Pour Moorcock, j’ai relu des trucs qui tiennent encore pas mal la route, comme Corum, et d’autres qui m’ont fait de la peine (Hawkmoon, que j’adorais ado). en mettant de côté ses romans plus expérimentaux et plus travaillés, qui eux sont encore parfaitement lisibles (Glogauer, le troisième Cornelius, etc.) (ça me fait penser que je voudrais me relire Gloriana, tiens)
Argh, je suis fan d’Hawkmoon, mon coeur saigne 😄 Je vais faire comme toi et m’intéresser à ses autres romans alors 😉 Intéressant ce que tu dis sur l’usage, ça rejoint un peu ce que disait Laurent dans l’article, à mon avis ce n’est pas un hasard.
Hawkmoon, l’univers est super, mais les péripéties sont tirées à la ligne, c’est assez dommage, on sent que ça a été écrit trop vite.
bon équilibre entre la fantasy et le plus pointu, c’est Le Chien de Guerre, une quête du graal déviante, le premier tiers est un bijou et le reste tient bien la route.

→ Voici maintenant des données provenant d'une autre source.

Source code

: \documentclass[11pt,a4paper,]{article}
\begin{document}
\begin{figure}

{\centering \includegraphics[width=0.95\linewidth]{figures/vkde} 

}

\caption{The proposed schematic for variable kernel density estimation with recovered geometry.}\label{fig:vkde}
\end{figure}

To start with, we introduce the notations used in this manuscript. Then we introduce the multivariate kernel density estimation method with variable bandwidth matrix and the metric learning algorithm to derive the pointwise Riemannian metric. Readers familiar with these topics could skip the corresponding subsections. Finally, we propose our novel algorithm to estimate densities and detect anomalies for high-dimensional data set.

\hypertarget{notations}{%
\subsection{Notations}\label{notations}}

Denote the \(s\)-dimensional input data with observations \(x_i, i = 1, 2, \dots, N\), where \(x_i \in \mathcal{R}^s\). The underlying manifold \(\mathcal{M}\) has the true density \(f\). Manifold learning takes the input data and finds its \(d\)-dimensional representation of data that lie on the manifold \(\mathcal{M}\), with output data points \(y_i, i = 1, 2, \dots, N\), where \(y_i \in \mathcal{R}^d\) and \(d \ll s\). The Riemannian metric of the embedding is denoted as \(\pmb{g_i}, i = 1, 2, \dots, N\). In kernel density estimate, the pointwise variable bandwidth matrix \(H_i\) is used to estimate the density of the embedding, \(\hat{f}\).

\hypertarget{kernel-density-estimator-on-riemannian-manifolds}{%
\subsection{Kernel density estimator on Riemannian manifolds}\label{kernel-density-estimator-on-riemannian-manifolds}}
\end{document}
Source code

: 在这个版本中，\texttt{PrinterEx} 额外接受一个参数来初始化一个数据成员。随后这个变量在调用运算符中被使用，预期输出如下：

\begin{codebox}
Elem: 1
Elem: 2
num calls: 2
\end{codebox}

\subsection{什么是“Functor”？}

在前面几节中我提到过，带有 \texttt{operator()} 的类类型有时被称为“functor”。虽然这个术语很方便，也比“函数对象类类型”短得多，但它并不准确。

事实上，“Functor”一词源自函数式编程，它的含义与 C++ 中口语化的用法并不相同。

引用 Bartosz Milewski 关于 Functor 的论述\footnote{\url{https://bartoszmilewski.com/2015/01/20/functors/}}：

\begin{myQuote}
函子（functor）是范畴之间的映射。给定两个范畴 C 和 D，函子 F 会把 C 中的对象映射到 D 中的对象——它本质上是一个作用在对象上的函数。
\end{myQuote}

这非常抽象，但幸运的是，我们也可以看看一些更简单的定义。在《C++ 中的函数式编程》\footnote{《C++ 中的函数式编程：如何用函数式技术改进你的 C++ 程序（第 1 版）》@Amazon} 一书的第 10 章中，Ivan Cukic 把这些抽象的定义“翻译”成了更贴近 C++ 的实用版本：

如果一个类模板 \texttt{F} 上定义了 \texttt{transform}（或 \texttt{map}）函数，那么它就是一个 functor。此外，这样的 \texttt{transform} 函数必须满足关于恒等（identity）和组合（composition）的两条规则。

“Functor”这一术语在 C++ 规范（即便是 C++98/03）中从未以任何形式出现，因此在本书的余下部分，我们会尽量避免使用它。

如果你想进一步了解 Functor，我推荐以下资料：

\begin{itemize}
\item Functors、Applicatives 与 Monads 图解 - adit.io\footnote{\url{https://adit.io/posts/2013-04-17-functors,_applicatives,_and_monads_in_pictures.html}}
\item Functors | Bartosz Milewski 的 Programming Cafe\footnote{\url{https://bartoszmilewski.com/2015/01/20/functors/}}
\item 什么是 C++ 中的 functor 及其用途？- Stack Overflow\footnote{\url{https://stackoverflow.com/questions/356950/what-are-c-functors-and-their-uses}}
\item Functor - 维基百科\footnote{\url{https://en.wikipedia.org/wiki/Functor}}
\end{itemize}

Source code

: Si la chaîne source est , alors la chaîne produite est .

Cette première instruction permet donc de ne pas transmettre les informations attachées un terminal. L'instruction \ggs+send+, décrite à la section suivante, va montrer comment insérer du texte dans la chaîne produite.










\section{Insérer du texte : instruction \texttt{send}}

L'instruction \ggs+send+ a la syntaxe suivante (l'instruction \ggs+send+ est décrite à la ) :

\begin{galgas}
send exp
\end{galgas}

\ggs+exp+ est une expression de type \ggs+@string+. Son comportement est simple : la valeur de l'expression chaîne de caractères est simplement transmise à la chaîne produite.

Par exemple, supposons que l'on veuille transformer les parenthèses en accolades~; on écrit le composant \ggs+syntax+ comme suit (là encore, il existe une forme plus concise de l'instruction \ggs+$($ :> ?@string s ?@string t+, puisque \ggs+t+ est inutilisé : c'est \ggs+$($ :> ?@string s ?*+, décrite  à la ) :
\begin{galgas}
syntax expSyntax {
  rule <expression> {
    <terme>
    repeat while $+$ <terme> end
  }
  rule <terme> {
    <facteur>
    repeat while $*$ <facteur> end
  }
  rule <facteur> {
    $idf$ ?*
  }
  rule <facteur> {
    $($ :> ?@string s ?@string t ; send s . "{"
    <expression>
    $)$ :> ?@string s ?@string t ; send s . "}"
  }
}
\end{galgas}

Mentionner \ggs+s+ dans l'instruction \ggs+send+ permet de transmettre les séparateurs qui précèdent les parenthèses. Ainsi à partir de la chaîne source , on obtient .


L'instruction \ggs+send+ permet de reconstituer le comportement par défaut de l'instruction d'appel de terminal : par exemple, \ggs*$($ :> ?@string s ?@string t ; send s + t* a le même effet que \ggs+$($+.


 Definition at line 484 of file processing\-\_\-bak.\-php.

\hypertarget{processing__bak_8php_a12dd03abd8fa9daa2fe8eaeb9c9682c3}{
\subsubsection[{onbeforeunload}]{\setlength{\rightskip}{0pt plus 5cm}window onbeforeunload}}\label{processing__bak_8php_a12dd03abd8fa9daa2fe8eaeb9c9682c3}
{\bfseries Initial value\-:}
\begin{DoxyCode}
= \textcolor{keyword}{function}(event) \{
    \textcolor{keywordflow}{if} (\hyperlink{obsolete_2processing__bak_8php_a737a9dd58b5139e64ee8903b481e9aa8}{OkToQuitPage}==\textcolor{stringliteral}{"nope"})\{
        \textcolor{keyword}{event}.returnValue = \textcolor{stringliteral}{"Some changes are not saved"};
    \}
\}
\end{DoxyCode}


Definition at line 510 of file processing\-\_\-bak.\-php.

Il faut absolument que je lise le Chien de guerre, alors ! Merci pour le conseil 😉
Ton article propose un réflexion intéressante. C’est vrai que peu publier risque de faire oublier l’auteur. D’un autre côté, aller trop vite et faire de la mauvaise qualité le fera oublier encore plus sûrement 🙂
C’est paradoxal de constater que les cycles longs ne sont pas forcément suivis par les lecteurs alors qu’ils me semblent plébiscités par certains, et par les éditeurs également (sans doute le côté « rassurant »). Sans parler des trilogies… Oups !
Oui c’est paradoxal ! Pour en avoir parlé avec mon éditeur, le lecteur a beaucoup changé en l’espace de 10 ans, et c’est ce qui fait peur aux maisons d’édition. Comme je le disais dans l’article, un auteur peut perdre la moitié de ses lecteurs sur un tome 2, et même plus ! La situation est particulièrement délicate quand un éditeur annonce qu’une série va devoir s’arrêter, faute de succès. Sur les réseaux sociaux tu as l’impression que des millions de personnes râlent… mais si tu n’as plus que, allez, quelques centaines de lecteurs pour acheter un tome 5 sur une saga qui en compte 7, la maison d’édition se retrouve carrément en situation difficile et va perdre de l’argent. Bien souvent les éditeurs font le grand écart…
Après, chacun son rythme, il n’y a pas de règle. Personnellement, je constate qu’il me faut écrire un peu chaque jour, sinon il est difficile de se remettre dans l’histoire mais aussi dans le « processus mental » de l’écriture. Et puis, même si je ne ponds que trois lignes, j’ai au moins l’impression d’avancer un peu…
C’est pareil pour moi. Écrire coûte que coûte…
Je confirme : « Le Chien de Guerre et la douleur du monde » (réédité à L’Atalante) est un remarquable roman, sans doute l’un des meilleurs, et des plus originaux, de Moorcock. Je recommande aussi « Le Nomade du temps », sa trilogie uchronique (lue dans la version Galaxies bis) et Le superbe « Navire des Glaces » !.
J’ajoute que j’ai eu le plaisir de publier autrefois dans la revue Galaxies (n° 17) une splendide nouvelle de Moorcock, « L’Os de Londres (London Bone »).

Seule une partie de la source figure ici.